Dès lors, puisque l'échange ne peut porter que sur le fait de croire ou ne pas croire, nos différentes interventions ne changeront rien au caractère enflammé du débat. J'espère ne pas avoir été trop incorrect envers ceux qui ne pensent pas comme moi, et qui au fil des années, m'ont finalement enrichi en me permettant de réfléchir à ma propre façon de voir les choses. J'ai rédigé un message un peu long, mais je ne souhaitais pas uniquement lancer de façon lapidaire la formule d'Alain Besançon "Ils croient qu'ils savent, sans savoir qu'ils croient", qui résume de manière provocatrice ce que j'ai cherché à dire.
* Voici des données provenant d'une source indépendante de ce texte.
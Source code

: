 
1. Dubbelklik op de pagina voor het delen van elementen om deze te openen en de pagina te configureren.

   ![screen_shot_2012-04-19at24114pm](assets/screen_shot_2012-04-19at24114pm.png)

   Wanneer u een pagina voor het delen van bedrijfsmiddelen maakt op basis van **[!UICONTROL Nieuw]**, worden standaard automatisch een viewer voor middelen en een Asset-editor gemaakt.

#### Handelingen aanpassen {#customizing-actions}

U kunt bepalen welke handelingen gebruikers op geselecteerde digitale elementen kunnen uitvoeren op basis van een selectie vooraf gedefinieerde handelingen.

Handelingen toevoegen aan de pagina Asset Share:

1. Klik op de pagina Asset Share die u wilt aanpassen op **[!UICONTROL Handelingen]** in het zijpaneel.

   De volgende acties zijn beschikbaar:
Lorsque ma femme m'a vu, pestant un peu, jeter le magazine "Biocontact" dans la poubelle à recycler, elle m'a dit : "- j'ai trouvé ça dans la boutique bio où je vais habituellement. J'ai été intriguée et je l'ai ramené mais du coup je pense qu'on va changer de magasin". Je me suis alors entendu lui répondre :
"- Pas question. Leur gelée de fruits de la passion est à se damner".